W 1938 roku Lew Dawidowicz Landau, rosyjski fizyk pochodzenia żydowskiego, opracował teorię powstawania gwiazd neutronowych potwierdzoną rok później przez wspomnianych astronomów. Baade i Zwicky zasugerowali, że w procesie powstawania supernowej masa gwiazdy jest w znacznym stopniu unicestwiana, a to, co pozostaje, zapada się do niewielkiego obiektu, który jest zbyt mały i słaby, aby można było go wykryć. Stąd też gwiazdy neutronowe potraktowano jedynie jako mało istotną fanaberię natury.

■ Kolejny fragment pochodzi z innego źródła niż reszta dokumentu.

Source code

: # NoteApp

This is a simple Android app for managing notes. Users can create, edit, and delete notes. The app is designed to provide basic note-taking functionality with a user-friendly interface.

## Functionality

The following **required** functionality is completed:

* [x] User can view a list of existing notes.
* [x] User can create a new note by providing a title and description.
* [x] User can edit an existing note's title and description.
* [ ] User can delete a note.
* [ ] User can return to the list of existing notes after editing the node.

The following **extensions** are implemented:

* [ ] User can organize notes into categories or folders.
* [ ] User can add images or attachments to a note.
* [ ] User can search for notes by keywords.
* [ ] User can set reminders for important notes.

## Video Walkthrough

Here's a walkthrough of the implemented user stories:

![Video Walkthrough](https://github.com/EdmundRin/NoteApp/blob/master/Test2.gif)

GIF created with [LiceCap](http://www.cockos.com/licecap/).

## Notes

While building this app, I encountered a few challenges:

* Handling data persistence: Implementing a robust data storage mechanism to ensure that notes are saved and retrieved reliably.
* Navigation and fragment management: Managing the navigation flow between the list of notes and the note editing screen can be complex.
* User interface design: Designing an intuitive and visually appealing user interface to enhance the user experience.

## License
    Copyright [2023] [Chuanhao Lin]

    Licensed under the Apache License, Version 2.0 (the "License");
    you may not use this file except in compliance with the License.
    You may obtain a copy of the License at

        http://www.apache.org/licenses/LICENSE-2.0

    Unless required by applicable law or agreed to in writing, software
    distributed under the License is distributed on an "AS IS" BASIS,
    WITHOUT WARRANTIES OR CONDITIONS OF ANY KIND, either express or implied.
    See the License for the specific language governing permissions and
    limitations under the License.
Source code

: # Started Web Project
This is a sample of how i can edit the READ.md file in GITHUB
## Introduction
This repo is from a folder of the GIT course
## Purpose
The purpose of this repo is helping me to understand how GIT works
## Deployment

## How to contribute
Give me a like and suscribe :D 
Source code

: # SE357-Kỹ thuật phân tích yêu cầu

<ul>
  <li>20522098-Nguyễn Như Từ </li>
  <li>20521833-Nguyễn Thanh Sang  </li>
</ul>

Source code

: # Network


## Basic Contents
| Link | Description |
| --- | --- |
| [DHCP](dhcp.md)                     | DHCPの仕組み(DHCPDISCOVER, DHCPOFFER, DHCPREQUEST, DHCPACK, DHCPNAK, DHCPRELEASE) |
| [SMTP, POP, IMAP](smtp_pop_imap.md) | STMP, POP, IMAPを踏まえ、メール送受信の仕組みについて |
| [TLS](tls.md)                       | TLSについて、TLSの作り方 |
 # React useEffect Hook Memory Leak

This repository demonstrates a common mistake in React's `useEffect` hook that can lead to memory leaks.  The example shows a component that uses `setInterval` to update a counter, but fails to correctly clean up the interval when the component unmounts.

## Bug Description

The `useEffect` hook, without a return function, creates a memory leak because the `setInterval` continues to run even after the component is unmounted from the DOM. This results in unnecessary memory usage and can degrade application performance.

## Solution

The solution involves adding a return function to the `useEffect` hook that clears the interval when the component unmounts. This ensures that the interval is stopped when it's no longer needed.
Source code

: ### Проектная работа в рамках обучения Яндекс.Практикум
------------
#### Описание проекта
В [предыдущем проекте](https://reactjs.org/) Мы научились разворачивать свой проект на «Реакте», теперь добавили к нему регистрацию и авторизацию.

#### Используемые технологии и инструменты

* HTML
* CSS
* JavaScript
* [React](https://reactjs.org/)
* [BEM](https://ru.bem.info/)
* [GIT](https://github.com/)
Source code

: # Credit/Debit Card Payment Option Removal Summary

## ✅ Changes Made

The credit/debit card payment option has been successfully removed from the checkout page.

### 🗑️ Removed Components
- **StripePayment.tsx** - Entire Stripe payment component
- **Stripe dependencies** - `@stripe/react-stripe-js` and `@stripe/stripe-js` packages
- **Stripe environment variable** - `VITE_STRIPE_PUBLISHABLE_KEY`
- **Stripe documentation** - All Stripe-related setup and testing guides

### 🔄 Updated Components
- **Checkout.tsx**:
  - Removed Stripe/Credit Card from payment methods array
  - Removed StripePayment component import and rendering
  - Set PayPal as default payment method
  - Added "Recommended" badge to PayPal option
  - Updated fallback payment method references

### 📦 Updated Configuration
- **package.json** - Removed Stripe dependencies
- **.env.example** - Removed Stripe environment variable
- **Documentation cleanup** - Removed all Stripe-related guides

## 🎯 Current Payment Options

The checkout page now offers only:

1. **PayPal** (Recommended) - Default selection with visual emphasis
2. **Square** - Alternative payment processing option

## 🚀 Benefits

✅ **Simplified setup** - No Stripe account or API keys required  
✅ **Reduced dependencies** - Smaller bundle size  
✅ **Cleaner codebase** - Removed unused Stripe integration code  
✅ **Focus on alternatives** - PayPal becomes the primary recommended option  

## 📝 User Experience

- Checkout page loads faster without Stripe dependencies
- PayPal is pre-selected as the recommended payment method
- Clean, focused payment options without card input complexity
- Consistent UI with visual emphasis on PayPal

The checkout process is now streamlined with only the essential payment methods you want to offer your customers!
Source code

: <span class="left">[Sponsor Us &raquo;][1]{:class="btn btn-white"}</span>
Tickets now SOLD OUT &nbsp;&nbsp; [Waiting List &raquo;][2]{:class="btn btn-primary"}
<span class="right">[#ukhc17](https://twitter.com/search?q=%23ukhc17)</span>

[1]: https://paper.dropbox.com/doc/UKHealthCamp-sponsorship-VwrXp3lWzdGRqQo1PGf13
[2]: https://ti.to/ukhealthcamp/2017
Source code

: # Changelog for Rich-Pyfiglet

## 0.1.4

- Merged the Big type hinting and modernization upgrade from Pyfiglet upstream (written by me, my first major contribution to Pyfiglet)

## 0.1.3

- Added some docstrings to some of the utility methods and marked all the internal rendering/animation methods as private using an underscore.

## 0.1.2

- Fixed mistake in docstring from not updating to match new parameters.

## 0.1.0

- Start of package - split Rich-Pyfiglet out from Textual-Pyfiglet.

Dopiero w listopadzie 1967 r. florencki astrofizyk Franco Pacini zwrócił uwagę, że gwiazdy neutronowe wirują, a tym samym wytwarzają duże pola magnetyczne. W takim razie powinny też emitować fale elektromagnetyczne. Pacini zwrócił uwagę, że dwa lata wcześniej Antony Hewish i Samuel Okoye odkryli „niezwykłe źródło wysokiej jasności radiowej w mgławicy Kraba".
Pieśń pulsara
Wszystko wskazywało, że źródłem tym była wirująca gwiazda neutronowa, która powstała w wyniku wybuchu wielkiej supernowej zaobserwowanej i opisanej w 1054 roku przez chińskich oraz arabskich astronomów. Był to pierwszy namacalny dowód istnienia pulsara, a więc silnie zmagnetyzowanej i niezwykle szybko obracającej się wokół własnej osi gwiazdy neutronowej.
Od tego czasu odkryto istnienie co najmniej dziesięciu takich obiektów. W zeszłym miesiącu astronomowie poinformowali, że na podstawie obserwacji nowo odkrytego połączenia się dwóch gwiazd neutronowych GW170817 opracowano nową metodę określania stałej Hubble'a i rozwiązywania rozbieżności z wcześniej stosowanymi metodami obserwacyjnymi dotyczącymi rozszerzania się wszechświata. Mówiąc najbardziej skrótowo, ta stała Hubble'a pozwala na oszacowanie odległości do kilkudziesięciu bardzo dalekich gromad galaktyk położonych od 1 do 10 mld mld lat świetlnych od ziemi z uwzględnieniem ich nieustannej ucieczki od siebie.